> Work to complete: Filter the entries below, keeping only lines with the word "amarburg".

====== Input material

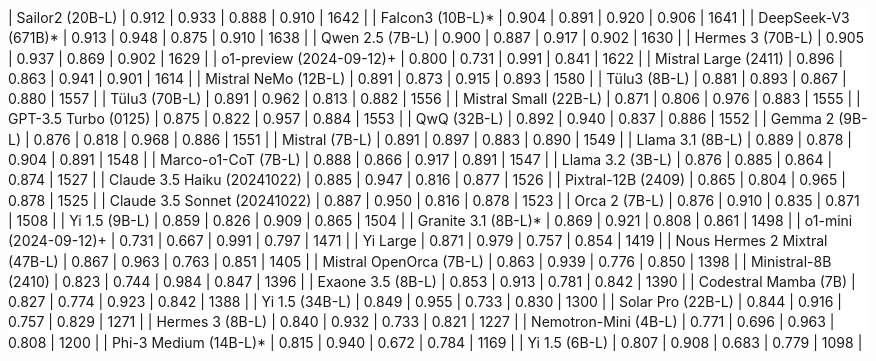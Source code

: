 | Sailor2 (20B-L)               |      0.912 |       0.933 |    0.888 |      0.910 |        1642 |
| Falcon3 (10B-L)*              |      0.904 |       0.891 |    0.920 |      0.906 |        1641 |
| DeepSeek-V3 (671B)*           |      0.913 |       0.948 |    0.875 |      0.910 |        1638 |
| Qwen 2.5 (7B-L)               |      0.900 |       0.887 |    0.917 |      0.902 |        1630 |
| Hermes 3 (70B-L)              |      0.905 |       0.937 |    0.869 |      0.902 |        1629 |
| o1-preview (2024-09-12)+      |      0.800 |       0.731 |    0.991 |      0.841 |        1622 |
| Mistral Large (2411)          |      0.896 |       0.863 |    0.941 |      0.901 |        1614 |
| Mistral NeMo (12B-L)          |      0.891 |       0.873 |    0.915 |      0.893 |        1580 |
| Tülu3 (8B-L)                  |      0.881 |       0.893 |    0.867 |      0.880 |        1557 |
| Tülu3 (70B-L)                 |      0.891 |       0.962 |    0.813 |      0.882 |        1556 |
| Mistral Small (22B-L)         |      0.871 |       0.806 |    0.976 |      0.883 |        1555 |
| GPT-3.5 Turbo (0125)          |      0.875 |       0.822 |    0.957 |      0.884 |        1553 |
| QwQ (32B-L)                   |      0.892 |       0.940 |    0.837 |      0.886 |        1552 |
| Gemma 2 (9B-L)                |      0.876 |       0.818 |    0.968 |      0.886 |        1551 |
| Mistral (7B-L)                |      0.891 |       0.897 |    0.883 |      0.890 |        1549 |
| Llama 3.1 (8B-L)              |      0.889 |       0.878 |    0.904 |      0.891 |        1548 |
| Marco-o1-CoT (7B-L)           |      0.888 |       0.866 |    0.917 |      0.891 |        1547 |
| Llama 3.2 (3B-L)              |      0.876 |       0.885 |    0.864 |      0.874 |        1527 |
| Claude 3.5 Haiku (20241022)   |      0.885 |       0.947 |    0.816 |      0.877 |        1526 |
| Pixtral-12B (2409)            |      0.865 |       0.804 |    0.965 |      0.878 |        1525 |
| Claude 3.5 Sonnet (20241022)  |      0.887 |       0.950 |    0.816 |      0.878 |        1523 |
| Orca 2 (7B-L)                 |      0.876 |       0.910 |    0.835 |      0.871 |        1508 |
| Yi 1.5 (9B-L)                 |      0.859 |       0.826 |    0.909 |      0.865 |        1504 |
| Granite 3.1 (8B-L)*           |      0.869 |       0.921 |    0.808 |      0.861 |        1498 |
| o1-mini (2024-09-12)+         |      0.731 |       0.667 |    0.991 |      0.797 |        1471 |
| Yi Large                      |      0.871 |       0.979 |    0.757 |      0.854 |        1419 |
| Nous Hermes 2 Mixtral (47B-L) |      0.867 |       0.963 |    0.763 |      0.851 |        1405 |
| Mistral OpenOrca (7B-L)       |      0.863 |       0.939 |    0.776 |      0.850 |        1398 |
| Ministral-8B (2410)           |      0.823 |       0.744 |    0.984 |      0.847 |        1396 |
| Exaone 3.5 (8B-L)             |      0.853 |       0.913 |    0.781 |      0.842 |        1390 |
| Codestral Mamba (7B)          |      0.827 |       0.774 |    0.923 |      0.842 |        1388 |
| Yi 1.5 (34B-L)                |      0.849 |       0.955 |    0.733 |      0.830 |        1300 |
| Solar Pro (22B-L)             |      0.844 |       0.916 |    0.757 |      0.829 |        1271 |
| Hermes 3 (8B-L)               |      0.840 |       0.932 |    0.733 |      0.821 |        1227 |
| Nemotron-Mini (4B-L)          |      0.771 |       0.696 |    0.963 |      0.808 |        1200 |
| Phi-3 Medium (14B-L)*         |      0.815 |       0.940 |    0.672 |      0.784 |        1169 |
| Yi 1.5 (6B-L)                 |      0.807 |       0.908 |    0.683 |      0.779 |        1098 |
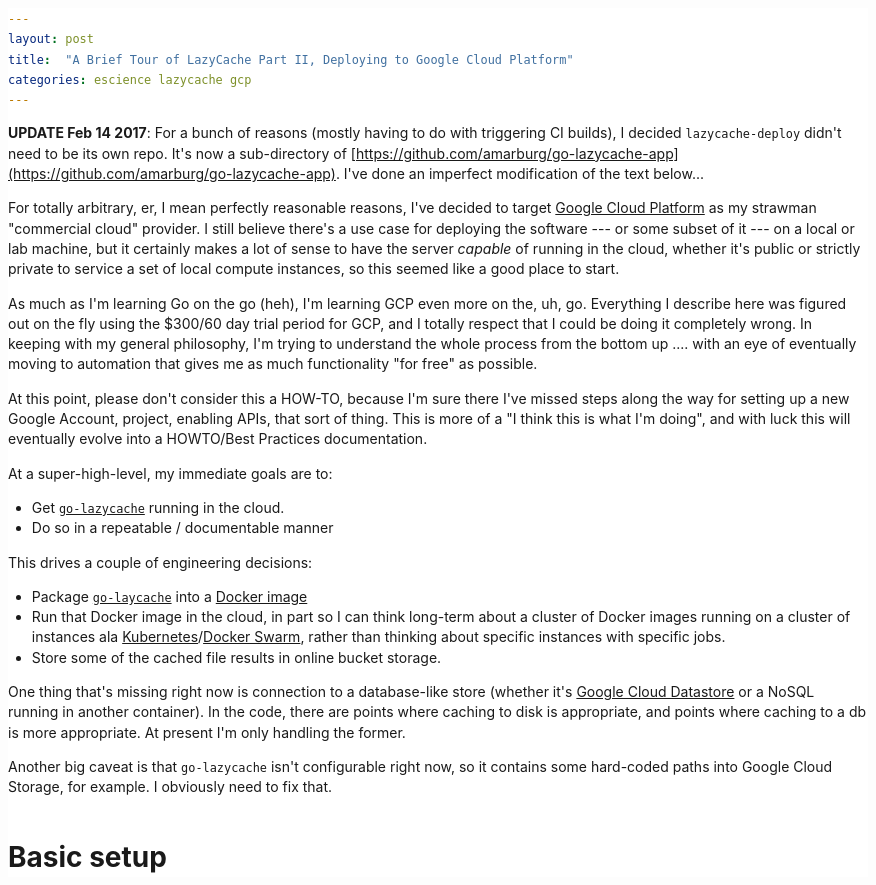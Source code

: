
 ```yaml
---
layout: post
title:  "A Brief Tour of LazyCache Part II, Deploying to Google Cloud Platform"
categories: escience lazycache gcp
---
```


__UPDATE Feb 14 2017__:   For a bunch of reasons (mostly having to do with triggering CI builds), I decided `lazycache-deploy` didn't need to be its own repo.  It's now a sub-directory of [https://github.com/amarburg/go-lazycache-app](https://github.com/amarburg/go-lazycache-app).  I've done an imperfect modification of the text below...

For totally arbitrary, er, I mean perfectly reasonable reasons, I've decided to target [Google Cloud Platform](https://cloud.google.com/) as my strawman "commercial cloud" provider.   I still believe there's a use case for deploying the software --- or some subset of it --- on a local or lab machine, but it certainly makes a lot of sense to have the server *capable* of running in the cloud, whether it's public or strictly private to service a set of local compute instances, so this seemed like a good place to start.

As much as I'm learning Go on the go (heh), I'm learning GCP even more on the, uh, go.   Everything I describe here was figured out on the fly using the $300/60 day trial period for GCP, and I totally respect that I could be doing it completely wrong.    In keeping with my general philosophy, I'm trying to understand the whole process from the bottom up .... with an eye of eventually moving to automation that gives me as much functionality "for free" as possible.

At this point, please don't consider this a HOW-TO, because I'm sure there I've missed steps along the way for setting up a new Google Account, project, enabling APIs, that sort of thing.  This is more of a "I think this is what I'm doing", and with luck this will eventually evolve into a HOWTO/Best Practices documentation.

At a super-high-level, my immediate goals are to:

 * Get [`go-lazycache`](https://github.com/amarburg/go-lazycache) running in the cloud.
 * Do so in a repeatable / documentable manner

This drives a couple of engineering decisions:

 * Package [`go-laycache`](https://github.com/amarburg/go-lazycache) into a [Docker image](https://github.com/amarburg/go-lazycache-app)
 * Run that Docker image in the cloud, in part so I can think long-term about a cluster of Docker images running on a cluster of instances ala [Kubernetes](https://kubernetes.io/)/[Docker Swarm](https://www.docker.com/products/docker-swarm), rather than thinking about specific instances with specific jobs.
 * Store some of the cached file results in online bucket storage.

One thing that's missing right now is connection to a database-like store (whether it's [Google Cloud Datastore](https://cloud.google.com/datastore/) or a NoSQL running in another container).   In the code, there are points where caching to disk is appropriate, and points where caching to a db is more appropriate.  At present I'm only handling the former.

Another big caveat is that `go-lazycache` isn't configurable right now, so it contains some hard-coded paths into Google Cloud Storage, for example.   I obviously need to fix that.

# Basic setup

============

> Result below:
__UPDATE Feb 14 2017__:   For a bunch of reasons (mostly having to do with triggering CI builds), I decided `lazycache-deploy` didn't need to be its own repo.  It's now a sub-directory of [https://github.com/amarburg/go-lazycache-app](https://github.com/amarburg/go-lazycache-app).  I've done an imperfect modification of the text below...
 * Get [`go-lazycache`](https://github.com/amarburg/go-lazycache) running in the cloud.
 * Package [`go-laycache`](https://github.com/amarburg/go-lazycache) into a [Docker image](https://github.com/amarburg/go-lazycache-app)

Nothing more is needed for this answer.